Alors que les commerces ont rouvert le 11 mai et les restaurants et terrasses hier, 2 juin, certains Maires et Préfets n’autorisent toujours pas certains commerçants à vendre sur les marchés de plein air des produits manufacturés (non alimentaires) alors qu’ils représentent 60 % des professionnels non sédentaires.

Le Ministre Bruno LE MAIRE souhaite fortement une reprise de l’économie, tous secteurs d’activités confondus. Pourquoi une telle attitude auprès des commerçants non sédentaires de la part de certains élus et Préfets ? « Nous sommes des citoyens et des entrepreneurs comme les autres, participons à la vie de la Nation et ne pouvons pas accepter d’être pénalisés injustement sans réagir » ajoute la Présidente RUBIN.

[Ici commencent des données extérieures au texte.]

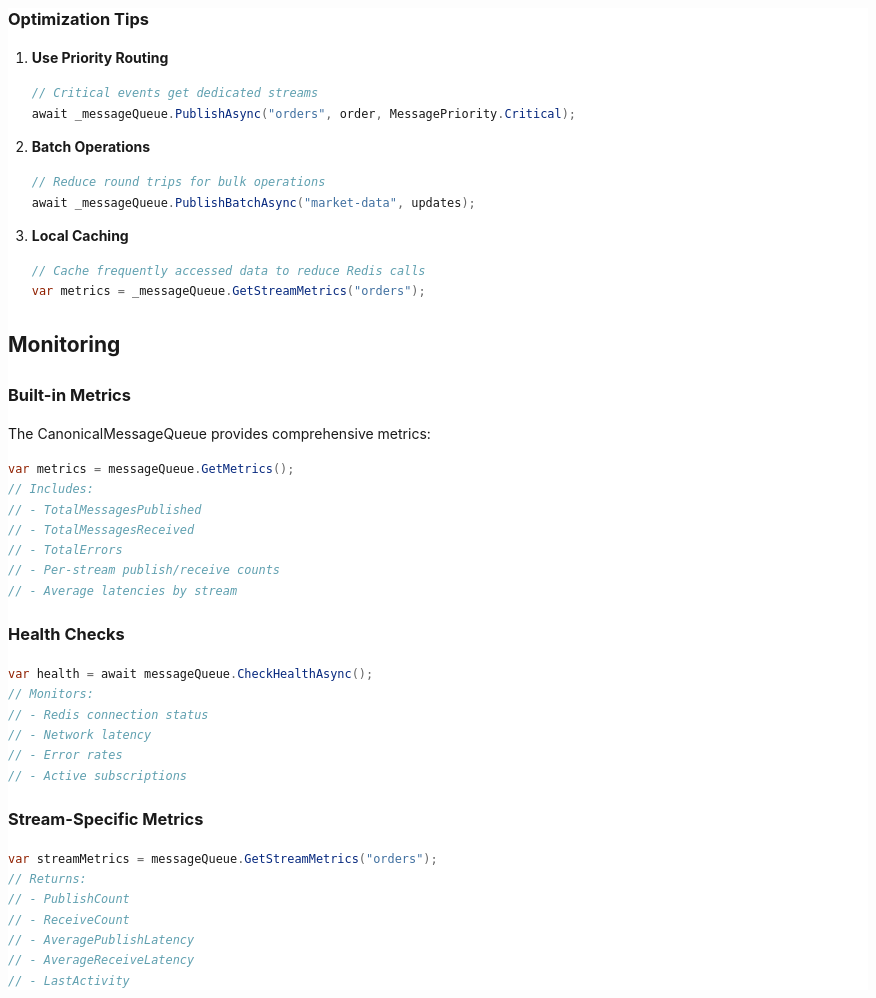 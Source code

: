 ### Optimization Tips

1. **Use Priority Routing**
   ```csharp
   // Critical events get dedicated streams
   await _messageQueue.PublishAsync("orders", order, MessagePriority.Critical);
   ```

2. **Batch Operations**
   ```csharp
   // Reduce round trips for bulk operations
   await _messageQueue.PublishBatchAsync("market-data", updates);
   ```

3. **Local Caching**
   ```csharp
   // Cache frequently accessed data to reduce Redis calls
   var metrics = _messageQueue.GetStreamMetrics("orders");
   ```

## Monitoring

### Built-in Metrics

The CanonicalMessageQueue provides comprehensive metrics:

```csharp
var metrics = messageQueue.GetMetrics();
// Includes:
// - TotalMessagesPublished
// - TotalMessagesReceived
// - TotalErrors
// - Per-stream publish/receive counts
// - Average latencies by stream
```

### Health Checks

```csharp
var health = await messageQueue.CheckHealthAsync();
// Monitors:
// - Redis connection status
// - Network latency
// - Error rates
// - Active subscriptions
```

### Stream-Specific Metrics

```csharp
var streamMetrics = messageQueue.GetStreamMetrics("orders");
// Returns:
// - PublishCount
// - ReceiveCount
// - AveragePublishLatency
// - AverageReceiveLatency
// - LastActivity
```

Sur l’ensemble du territoire, ce sont plus de 30 000 entreprises empêchées de travailler par certains maires !

Ces commerçants ont été dans l’obligation de fermer dès le premier jour, ne vendant pas des « biens essentiels ». Ils ont dû subir la concurrence des grandes surfaces et des ventes sur internet pendant toute la période.

Ils ne pourront plus bénéficier du chômage partiel et du fonds de solidarité car ils ne sont pas inclus dans le Plan Tourisme, alors même que certains commerçants non sédentaires ont une activité saisonnière marquée et que certaines foires restent annulées.

Les marchés se sont organisés pour présenter un nouveau protocole sanitaire, qui n’a toujours pas été validé par les pouvoirs publics. Certains Préfets demandent des règles sanitaires encore plus strictes que le cadre national, ce qui dissuade les Maires pour rouvrir leurs marchés. Pourquoi imposer aux Très Petites Entreprises du commerce non sédentaire des règles différentes à celles du grand commerce, qui est plus confiné et bien plus dangereux que les marchés ?

Si les Ministres de l’économie, du travail et de l’intérieur n’encouragent pas les Préfets et les élus à revoir certaines de leurs positions, ce sont de nombreuses TPE exerçant leurs activités sur le domaine public qui pourraient être en grande difficulté, et ce, dans les toutes prochaines semaines.

Voulons-nous que cette crise sanitaire amorce la disparition des marchés, alors même que les consommateurs expriment une volonté de proximité et d’achats locaux ?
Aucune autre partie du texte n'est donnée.